Sara Lewis (2017) defende a interseccionalidades enquanto “interação complexa entre uma gama de discursos, instituições, identidades e formas de exploração que estruturam subjetividades (e as relações entre elas) em maneiras elaboradas, heterogêneas e frequentemente contraditórias.”Os estudos decoloniais e as feministas decoloniais como Maria Lugones (2015) e Ochy Curiel (2007) defendem que, uma vez que as colonialidades de gênero, de raça e de classe se impuseram de forma articulada e intrínseca na construção da modernidade (e em sua imposição no Encontro colonial), é impossível pensar qualquer uma dessas questões separadas. O que defendem é que as relações e corporalidades de cada pessoa e dos grupos estão transpassadas por cada uma dessas questões e que são questões que caminham sempre juntas. Desta forma, na construão de corpos e sujeitos ao longo de nossa história, a exclusão e violência contra o povo negro e a subjulgação das mulheres, articuladas, produziram uma exclusão interseccionada e ainda mais potente de mulheres negras. A luta pelo fim de tal exclusão deve ser o foco dos feminismos que se propõem a entender as mulheres não simplesmente como um bloco homogêneo fruto de uma mesma biologia, mas sim enquanto sujeitos plurais, interseccionados, produzidos historicamente e que devem se unir, separar e reorganizar de acordo com suas afinidades (como defende Haraway), suas histórias e suas políticas.
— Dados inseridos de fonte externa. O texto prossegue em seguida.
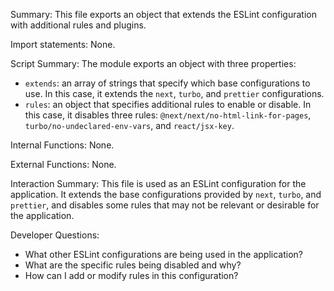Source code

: Summary:
This file exports an object that extends the ESLint configuration with additional rules and plugins.

Import statements:
None.

Script Summary:
The module exports an object with three properties:
- `extends`: an array of strings that specify which base configurations to use. In this case, it extends the `next`, `turbo`, and `prettier` configurations.
- `rules`: an object that specifies additional rules to enable or disable. In this case, it disables three rules: `@next/next/no-html-link-for-pages`, `turbo/no-undeclared-env-vars`, and `react/jsx-key`.

Internal Functions:
None.

External Functions:
None.

Interaction Summary:
This file is used as an ESLint configuration for the application. It extends the base configurations provided by `next`, `turbo`, and `prettier`, and disables some rules that may not be relevant or desirable for the application.

Developer Questions:
- What other ESLint configurations are being used in the application?
- What are the specific rules being disabled and why?
- How can I add or modify rules in this configuration?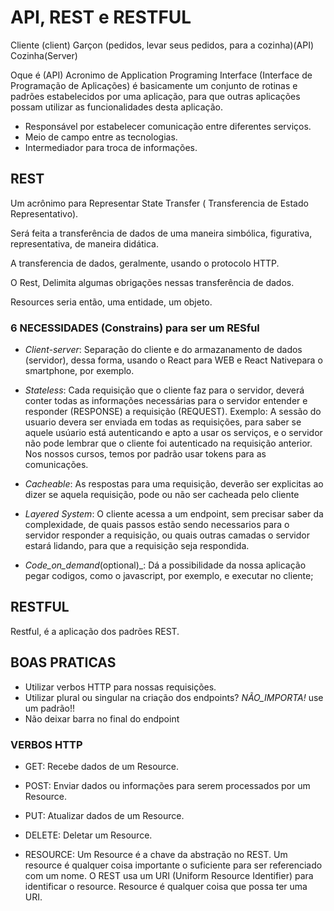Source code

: # API, REST e RESTFUL


Cliente (client)
Garçon (pedidos, levar seus pedidos, para a cozinha)(API)
Cozinha(Server)

Oque é (API) Acronimo de Application Programing Interface (Interface de Programação de Aplicações) é basicamente um conjunto de rotinas e padrões estabelecidos por uma aplicação, para que outras aplicações possam utilizar as funcionalidades desta aplicação.

- Responsável por estabelecer comunicação entre diferentes serviços.
- Meio de campo entre as tecnologias.
- Intermediador para troca de informações.


## REST

Um acrônimo para Representar State Transfer ( Transferencia de Estado Representativo).

Será feita a transferência de dados de uma maneira simbólica, figurativa, representativa, de maneira didática.

A transferencia de dados, geralmente, usando o protocolo HTTP.

O Rest, Delimita algumas obrigações nessas transferência de dados.

Resources seria então, uma entidade, um objeto.

### 6 NECESSIDADES (Constrains) para ser um RESful

- _Client-server_: Separação do cliente e do armazanamento de dados (servidor), dessa forma, usando o React para WEB e React Nativepara o smartphone, por exemplo.

- _Stateless_: Cada requisição que o cliente faz para o servidor, deverá conter todas as informações necessárias para o servidor entender e responder (RESPONSE) a requisição (REQUEST). Exemplo: A sessão do usuario devera ser enviada em todas as requisições, para saber se aquele usúario está autenticando e apto a usar os serviços, e o servidor não pode lembrar que o cliente foi autenticado na requisição anterior. Nos nossos cursos, temos por padrão usar tokens para as comunicações.

- _Cacheable_: As respostas para uma requisição, deverão ser explicitas ao dizer se aquela requisição, pode ou não ser cacheada pelo cliente

- _Layered System_: O cliente acessa a um endpoint, sem precisar saber da complexidade, de quais passos estão sendo necessarios para o servidor responder a requisição, ou quais outras camadas o servidor estará lidando, para que a requisição seja respondida.

- _Code_on_demand_(optional)_: Dá a possibilidade da nossa aplicação pegar codigos, como o javascript, por exemplo, e executar no cliente;

## RESTFUL

Restful, é a aplicação dos padrões REST.

## BOAS PRATICAS

- Utilizar verbos HTTP para nossas requisições.
- Utilizar plural ou singular na criação dos endpoints? _NÃO_IMPORTA!_ use um padrão!!
- Não deixar barra no final do endpoint

### VERBOS HTTP

- GET: Recebe dados de um Resource.
- POST: Enviar dados ou informações para serem processados por um Resource.
- PUT: Atualizar dados de um Resource.
- DELETE: Deletar um Resource.

- RESOURCE: Um Resource é a chave da abstração no REST. Um resource é qualquer coisa importante o suficiente para ser referenciado com um nome. O REST usa um URI (Uniform Resource Identifier) para identificar o resource. Resource é qualquer coisa que possa ter uma URI.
Com relação aos formatos e meios pelos quais os projetos se apresentam, é possível ver também uma ampla gama de possibilidades. Dentro das possibilidades de materiais, os projetos utilizam filmes, livros, músicas, artigos, documentários, poemas e o ciberespaço para explorar as temáticas das mais variadas formas e apresentar às alunas e alunos produções que abarquem e expliquem estas questões, algumas problematizando preconceitos, outras apresentando e desmistificando outras possibilidades de ser e gostar, outras trazendo á tona as histórias de grandes mulheres cujas trajetórias foram silenciadas ou nunca antes contadas. Além disso, os formatos de apresentação dos projetos também variam muito: palestras, aulas expositivas, debates em sala, rodas de conversa no contra-turno, atividades práticas, oficinas e intervenções no espaço escolar. No entanto, uma atividade que de alguma forma se fez em todos os projetos e me pareceu ser central em vários deles são as rodas de conversa e os debates em sala de aula. Creio que isto seja essencial para o desenvolvimento de qualquer projeto de gênero, feminismos e sexualidade, pois estes não são assuntos a que se possam permitir apenas aulas expositivas ou algo que se descole da vida cotidiana e das experiências das professoras, professores, alunas e alunos. Estas são questões que permeiam as vidas de cada uma delas e deles, todos os dias, a cada instante e que tentam moldar suas existências dentro da sociedade e, portanto, não só as alunas e alunos têm muito a contribuir em termos de experiências, de opiniões e de lutas das quais possam vir a participar ou concordar, mas também é necessário trazê-los para o debate de forma que se engajem efetivamente com as causas e problemas que os permeiam.